Song by Bad Bunny and RaiNao

from the album Debí Tirar Más Fotos
- Language: Spanish
- English title: "New Perfume"
- Released: January 5, 2025
- Genre: Reggaeton; synth-pop;
- Length: 3:21
- Label: Rimas
- Songwriters: Benito Antonio Martínez Ocasio; Naomi Ramírez Rivera; Marco Masís;
- Producers: Tainy; La Paciencia; Richi López;

Visualizer
- "Perfumito Nuevo" on YouTube

= Perfumito Nuevo =

"Perfumito Nuevo" (stylized as "PERFuMITO NUEVO"; ) is a song by Puerto Rican rapper Bad Bunny featuring RaiNao. It was released on January 5, 2025, through Rimas Entertainment, as part of Bad Bunny's sixth solo studio album Debí Tirar Más Fotos.

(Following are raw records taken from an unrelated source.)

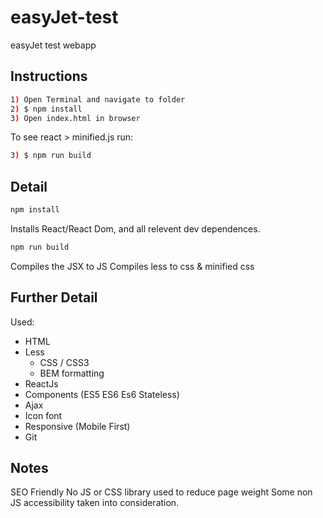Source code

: # easyJet-test
easyJet test webapp

## Instructions
```sh
1) Open Terminal and navigate to folder
2) $ npm install
3) Open index.html in browser
```

To see react > minified.js run: 
```sh
3) $ npm run build
```

## Detail
```sh
npm install
```
Installs React/React Dom, and all relevent dev dependences. 


```sh
npm run build
```
Compiles the JSX to JS 
Compiles less to css & minified css

## Further Detail

 Used: 
 - HTML 
 - Less 
	 - CSS / CSS3
	 - BEM formatting
 - ReactJs
 - Components (ES5 ES6  Es6 Stateless)
 - Ajax 
 - Icon font 
 - Responsive (Mobile First)
- Git

## Notes
SEO Friendly 
No JS or CSS library used to reduce page weight
Some non JS accessibility taken into consideration.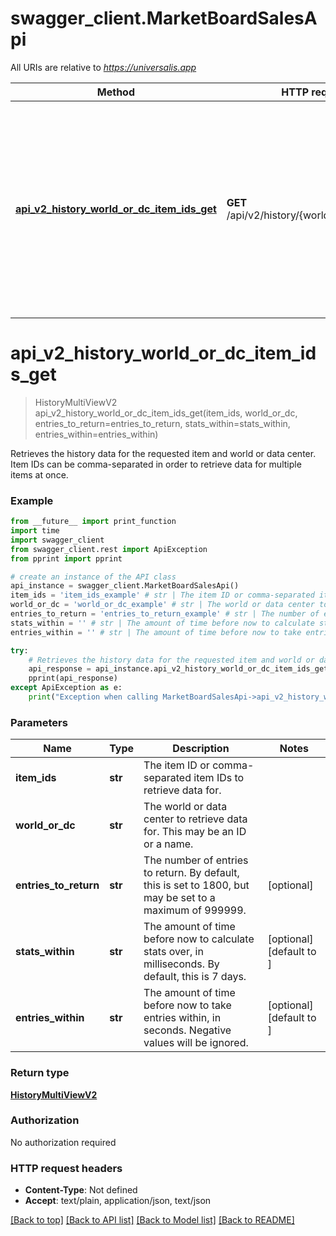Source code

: # swagger_client.MarketBoardSalesApi

All URIs are relative to *https://universalis.app*

Method | HTTP request | Description
------------- | ------------- | -------------
[**api_v2_history_world_or_dc_item_ids_get**](MarketBoardSalesApi.md#api_v2_history_world_or_dc_item_ids_get) | **GET** /api/v2/history/{worldOrDc}/{itemIds} | Retrieves the history data for the requested item and world or data center.  Item IDs can be comma-separated in order to retrieve data for multiple items at once.


# **api_v2_history_world_or_dc_item_ids_get**
> HistoryMultiViewV2 api_v2_history_world_or_dc_item_ids_get(item_ids, world_or_dc, entries_to_return=entries_to_return, stats_within=stats_within, entries_within=entries_within)

Retrieves the history data for the requested item and world or data center.  Item IDs can be comma-separated in order to retrieve data for multiple items at once.

### Example
```python
from __future__ import print_function
import time
import swagger_client
from swagger_client.rest import ApiException
from pprint import pprint

# create an instance of the API class
api_instance = swagger_client.MarketBoardSalesApi()
item_ids = 'item_ids_example' # str | The item ID or comma-separated item IDs to retrieve data for.
world_or_dc = 'world_or_dc_example' # str | The world or data center to retrieve data for. This may be an ID or a name.
entries_to_return = 'entries_to_return_example' # str | The number of entries to return. By default, this is set to 1800, but may be set to a maximum of 999999. (optional)
stats_within = '' # str | The amount of time before now to calculate stats over, in milliseconds. By default, this is 7 days. (optional) (default to )
entries_within = '' # str | The amount of time before now to take entries within, in seconds. Negative values will be ignored. (optional) (default to )

try:
    # Retrieves the history data for the requested item and world or data center.  Item IDs can be comma-separated in order to retrieve data for multiple items at once.
    api_response = api_instance.api_v2_history_world_or_dc_item_ids_get(item_ids, world_or_dc, entries_to_return=entries_to_return, stats_within=stats_within, entries_within=entries_within)
    pprint(api_response)
except ApiException as e:
    print("Exception when calling MarketBoardSalesApi->api_v2_history_world_or_dc_item_ids_get: %s\n" % e)
```

### Parameters

Name | Type | Description  | Notes
------------- | ------------- | ------------- | -------------
 **item_ids** | **str**| The item ID or comma-separated item IDs to retrieve data for. | 
 **world_or_dc** | **str**| The world or data center to retrieve data for. This may be an ID or a name. | 
 **entries_to_return** | **str**| The number of entries to return. By default, this is set to 1800, but may be set to a maximum of 999999. | [optional] 
 **stats_within** | **str**| The amount of time before now to calculate stats over, in milliseconds. By default, this is 7 days. | [optional] [default to ]
 **entries_within** | **str**| The amount of time before now to take entries within, in seconds. Negative values will be ignored. | [optional] [default to ]

### Return type

[**HistoryMultiViewV2**](HistoryMultiViewV2.md)

### Authorization

No authorization required

### HTTP request headers

 - **Content-Type**: Not defined
 - **Accept**: text/plain, application/json, text/json

[[Back to top]](#) [[Back to API list]](../README.md#documentation-for-api-endpoints) [[Back to Model list]](../README.md#documentation-for-models) [[Back to README]](../README.md)

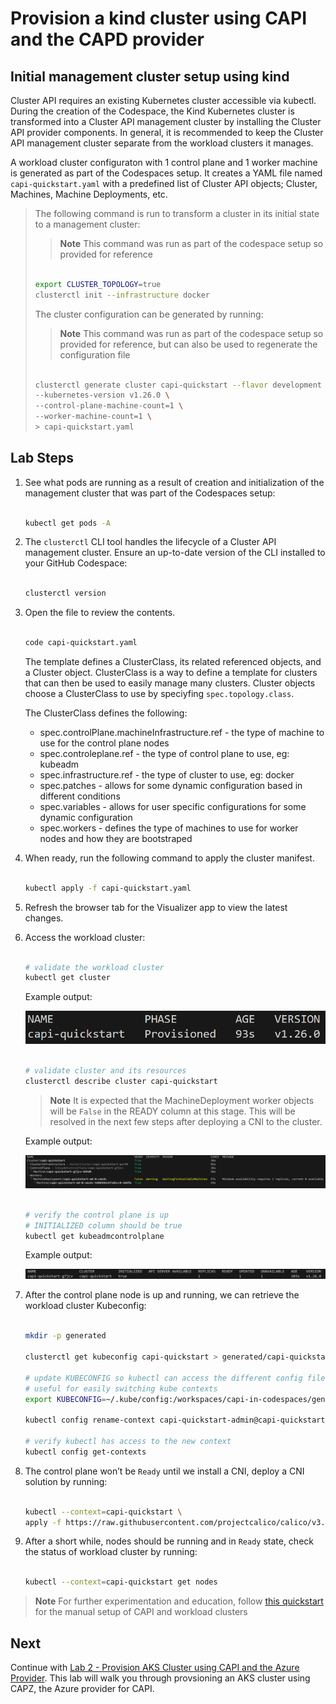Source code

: # Provision a kind cluster using CAPI and the CAPD provider

## Initial management cluster setup using kind

Cluster API requires an existing Kubernetes cluster accessible via kubectl. During the creation of the Codespace, the Kind Kubernetes cluster is transformed into a Cluster API management cluster by installing the Cluster API provider components. In general, it is recommended to keep the Cluster API management cluster separate from the workload clusters it manages.

A workload cluster configuraton with 1 control plane and 1 worker machine is generated as part of the Codespaces setup. It creates a YAML file named `capi-quickstart.yaml` with a predefined list of Cluster API objects; Cluster, Machines, Machine Deployments, etc.

  > The following command is run to transform a cluster in its initial state to a management cluster:
  >> **Note**
  >> This command was run as part of the codespace setup so provided for reference
  >
  > ```bash
  >
  > export CLUSTER_TOPOLOGY=true
  > clusterctl init --infrastructure docker
  >
  > ```
  >
  > The cluster configuration can be generated by running:
  >> **Note**
  >> This command was run as part of the codespace setup so provided for reference, but can also be used to regenerate the configuration file
  >
  > ```bash
  >
  > clusterctl generate cluster capi-quickstart --flavor development \
  > --kubernetes-version v1.26.0 \
  > --control-plane-machine-count=1 \
  > --worker-machine-count=1 \
  > > capi-quickstart.yaml
  >
  > ```

## Lab Steps

1. See what pods are running as a result of creation and initialization of the management cluster that was part of the Codespaces setup:

    ```bash

    kubectl get pods -A

    ```

2. The `clusterctl` CLI tool handles the lifecycle of a Cluster API management cluster. Ensure an up-to-date version of the CLI installed to your GitHub Codespace:

    ```bash

    clusterctl version

    ```

3. Open the file to review the contents.

    ```bash

    code capi-quickstart.yaml

    ```

    The template defines a ClusterClass, its related referenced objects, and a Cluster object. ClusterClass is a way to define a template for clusters that can then be used to easily manage many clusters. Cluster objects choose a ClusterClass to use by speciyfing `spec.topology.class`.

    The ClusterClass defines the following:

    - spec.controlPlane.machineInfrastructure.ref - the type of machine to use for the control plane nodes
    - spec.controleplane.ref - the type of control plane to use, eg: kubeadm
    - spec.infrastructure.ref - the type of cluster to use, eg: docker
    - spec.patches - allows for some dynamic configuration based in different conditions
    - spec.variables - allows for user specific configurations for some dynamic configuration
    - spec.workers - defines the type of machines to use for worker nodes and how they are bootstraped

4. When ready, run the following command to apply the cluster manifest.

    ```bash

    kubectl apply -f capi-quickstart.yaml

    ```

5. Refresh the browser tab for the Visualizer app to view the latest changes.

6. Access the workload cluster:

    ```bash

    # validate the workload cluster
    kubectl get cluster

    ```

    Example output:

    ![Example output of get cluster command](/images/capd-get-cluster.png)

    ```bash

    # validate cluster and its resources
    clusterctl describe cluster capi-quickstart

    ```

    > **Note**
    > It is expected that the MachineDeployment worker objects will be `False` in the READY column at this stage. This will be resolved in the next few steps after deploying a CNI to the cluster.

    Example output:

    ![Example output of describe cluster command](/images/capd-describe-cluster.png)

    ```bash

    # verify the control plane is up
    # INITIALIZED column should be true
    kubectl get kubeadmcontrolplane

    ```

    Example output:

    ![Example output of get kubeadmcontrolplane command](/images/capd-get-control-plane.png)

7. After the control plane node is up and running, we can retrieve the workload cluster Kubeconfig:

    ```bash

    mkdir -p generated

    clusterctl get kubeconfig capi-quickstart > generated/capi-quickstart.kubeconfig

    # update KUBECONFIG so kubectl can access the different config files.
    # useful for easily switching kube contexts
    export KUBECONFIG=~/.kube/config:/workspaces/capi-in-codespaces/generated/capi-quickstart.kubeconfig

    kubectl config rename-context capi-quickstart-admin@capi-quickstart capi-quickstart

    # verify kubectl has access to the new context
    kubectl config get-contexts

    ```

8. The control plane won’t be `Ready` until we install a CNI, deploy a CNI solution by running:

   ```bash

   kubectl --context=capi-quickstart \
   apply -f https://raw.githubusercontent.com/projectcalico/calico/v3.24.1/manifests/calico.yaml

   ```

9. After a short while, nodes should be running and in `Ready` state, check the status of workload cluster by running:

    ```bash

    kubectl --context=capi-quickstart get nodes

    ```

> **Note**
> For further experimentation and education, follow [this quickstart](https://cluster-api.sigs.k8s.io/user/quick-start.html) for the manual setup of CAPI and workload clusters

## Next

Continue with [Lab 2 - Provision AKS Cluster using CAPI and the Azure Provider](./2-managed-aks-cluster.md). This lab will walk you through provsioning an AKS cluster using CAPZ, the Azure provider for CAPI.
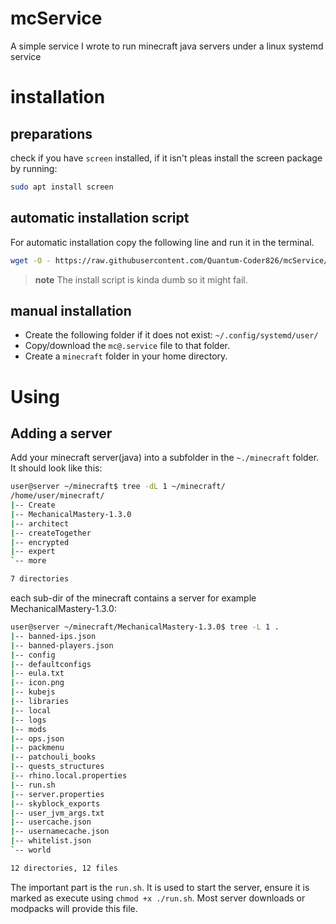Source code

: # mcService
A simple service I wrote to run minecraft java servers under a linux systemd service

# installation

## preparations
check if you have `screen` installed, if it isn't pleas install the screen package by running:
```bash
sudo apt install screen
```

## automatic installation script
For automatic installation copy the following line and run it in the terminal.
```bash
wget -O - https://raw.githubusercontent.com/Quantum-Coder826/mcService/master/installer.sh | tr -d '\r' | bash
```
>**note**
> The install script is kinda dumb so it might fail.

## manual installation
- Create the following folder if it does not exist: `~/.config/systemd/user/`
- Copy/download the `mc@.service` file to that folder.
- Create a `minecraft` folder in your home directory.

# Using

## Adding a server
Add your minecraft server(java) into a subfolder in the `~./minecraft` folder.
It should look like this:

```bash
user@server ~/minecraft$ tree -dL 1 ~/minecraft/
/home/user/minecraft/
|-- Create
|-- MechanicalMastery-1.3.0
|-- architect
|-- createTogether
|-- encrypted
|-- expert
`-- more

7 directories
```
each sub-dir of the minecraft contains a server for example MechanicalMastery-1.3.0:
```bash
user@server ~/minecraft/MechanicalMastery-1.3.0$ tree -L 1 .
|-- banned-ips.json
|-- banned-players.json
|-- config
|-- defaultconfigs
|-- eula.txt
|-- icon.png
|-- kubejs
|-- libraries
|-- local
|-- logs
|-- mods
|-- ops.json
|-- packmenu
|-- patchouli_books
|-- quests_structures
|-- rhino.local.properties
|-- run.sh
|-- server.properties
|-- skyblock_exports
|-- user_jvm_args.txt
|-- usercache.json
|-- usernamecache.json
|-- whitelist.json
`-- world

12 directories, 12 files
```

The important part is the `run.sh`. It is used to start the server, ensure it is marked as execute using `chmod +x ./run.sh`. Most server downloads or modpacks will provide this file.
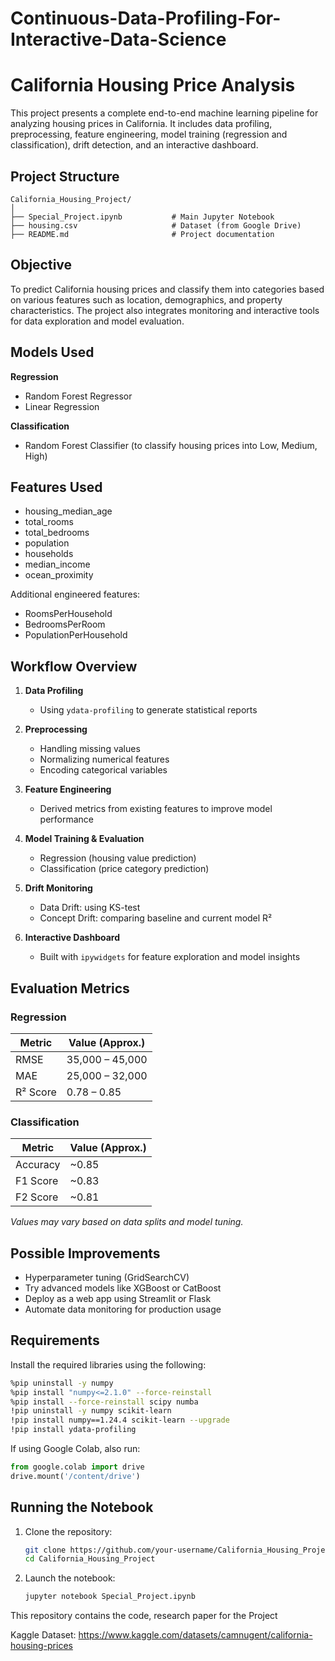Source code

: # Continuous-Data-Profiling-For-Interactive-Data-Science

# California Housing Price Analysis

This project presents a complete end-to-end machine learning pipeline for analyzing housing prices in California. It includes data profiling, preprocessing, feature engineering, model training (regression and classification), drift detection, and an interactive dashboard.

## Project Structure

```
California_Housing_Project/
│
├── Special_Project.ipynb           # Main Jupyter Notebook
├── housing.csv                     # Dataset (from Google Drive)
├── README.md                       # Project documentation
```

## Objective

To predict California housing prices and classify them into categories based on various features such as location, demographics, and property characteristics. The project also integrates monitoring and interactive tools for data exploration and model evaluation.

## Models Used

**Regression**

* Random Forest Regressor
* Linear Regression

**Classification**

* Random Forest Classifier (to classify housing prices into Low, Medium, High)

## Features Used

* housing\_median\_age
* total\_rooms
* total\_bedrooms
* population
* households
* median\_income
* ocean\_proximity

Additional engineered features:

* RoomsPerHousehold
* BedroomsPerRoom
* PopulationPerHousehold

## Workflow Overview

1. **Data Profiling**

   * Using `ydata-profiling` to generate statistical reports

2. **Preprocessing**

   * Handling missing values
   * Normalizing numerical features
   * Encoding categorical variables

3. **Feature Engineering**

   * Derived metrics from existing features to improve model performance

4. **Model Training & Evaluation**

   * Regression (housing value prediction)
   * Classification (price category prediction)

5. **Drift Monitoring**

   * Data Drift: using KS-test
   * Concept Drift: comparing baseline and current model R²

6. **Interactive Dashboard**

   * Built with `ipywidgets` for feature exploration and model insights

## Evaluation Metrics

### Regression

| Metric   | Value (Approx.) |
| -------- | --------------- |
| RMSE     | 35,000 – 45,000 |
| MAE      | 25,000 – 32,000 |
| R² Score | 0.78 – 0.85     |

### Classification

| Metric   | Value (Approx.) |
| -------- | --------------- |
| Accuracy | \~0.85          |
| F1 Score | \~0.83          |
| F2 Score | \~0.81          |

*Values may vary based on data splits and model tuning.*

## Possible Improvements

* Hyperparameter tuning (GridSearchCV)
* Try advanced models like XGBoost or CatBoost
* Deploy as a web app using Streamlit or Flask
* Automate data monitoring for production usage

## Requirements

Install the required libraries using the following:

```bash
%pip uninstall -y numpy
%pip install "numpy<=2.1.0" --force-reinstall
%pip install --force-reinstall scipy numba
!pip uninstall -y numpy scikit-learn
!pip install numpy==1.24.4 scikit-learn --upgrade
!pip install ydata-profiling
```

If using Google Colab, also run:

```python
from google.colab import drive
drive.mount('/content/drive')
```

## Running the Notebook

1. Clone the repository:

   ```bash
   git clone https://github.com/your-username/California_Housing_Project.git
   cd California_Housing_Project
   ```

2. Launch the notebook:

   ```bash
   jupyter notebook Special_Project.ipynb
   ```



This repository contains the code, research paper for the Project

Kaggle Dataset: https://www.kaggle.com/datasets/camnugent/california-housing-prices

== Background and release ==
On January 3, 2025, when Bad Bunny revealed the tracklist and collaborations for Debí Tirar Más Fotos, is where the song "Perfumito Nuevo" featuring RaiNao was revealed as the fourth track.

== Music and lyrics ==
Musically, "Perfumito Nuevo" is a reggaeton and synth-pop song. Lirically, "Perfumito Nuevo" celebrates seduction and desire in an atmosphere of mystery and novelty. The lyrics speak of the search for something new and exciting, symbolized by the 'new perfume' which represents both the literal scent and the attraction of a new connection.

== Visualizer ==
A visualizer was uploaded along with the rest of the album's songs simultaneously on January 5, 2025. The text in the visualizer for "Perfumito Nuevo" recounts the history of Puerto Rico from the U.S. invasion of 1898 to 1917, when the U.S. Congress granted Puerto Ricans U.S. citizenship.

==Charts==

===Weekly charts===

Weekly chart performance for "Perfumito Nuevo"
| Chart (2025–2026) | Peak position |
|---|---|
| Argentina Hot 100 (Billboard) | 29 |
| Bolivia (Billboard) | 11 |
| Canada Hot 100 (Billboard) | 85 |
| Chile (Billboard) | 10 |
| Colombia (Billboard) | 12 |
| Costa Rica (FONOTICA) | 8 |
| Ecuador (Billboard) | 9 |
| France (SNEP) | 87 |
| Global 200 (Billboard) | 14 |
| Greece International (IFPI) | 72 |
| Italy (FIMI) | 67 |
| Mexico (Billboard) | 18 |
| Peru (Billboard) | 10 |
| Portugal (AFP) | 19 |
| Spain (PROMUSICAE) | 6 |
| US Billboard Hot 100 | 31 |
| US Hot Latin Songs (Billboard) | 7 |
| US Hot Latin Rhythm Songs (Billboard) | 6 |

===Year-end charts===

Year-end chart performance for "Perfumito Nuevo"
| Chart (2025) | Position |
|---|---|
| US Hot Latin Songs (Billboard) | 31 |

==Certifications==

Certifications for "Perfumito Nuevo"
| Region | Certification | Certified units/sales |
| Portugal (AFP) | Gold | 12,000^{‡} |
| Spain (Promusicae) | Platinum | 60,000^{‡} |
^{‡} Sales+streaming figures based on certification alone.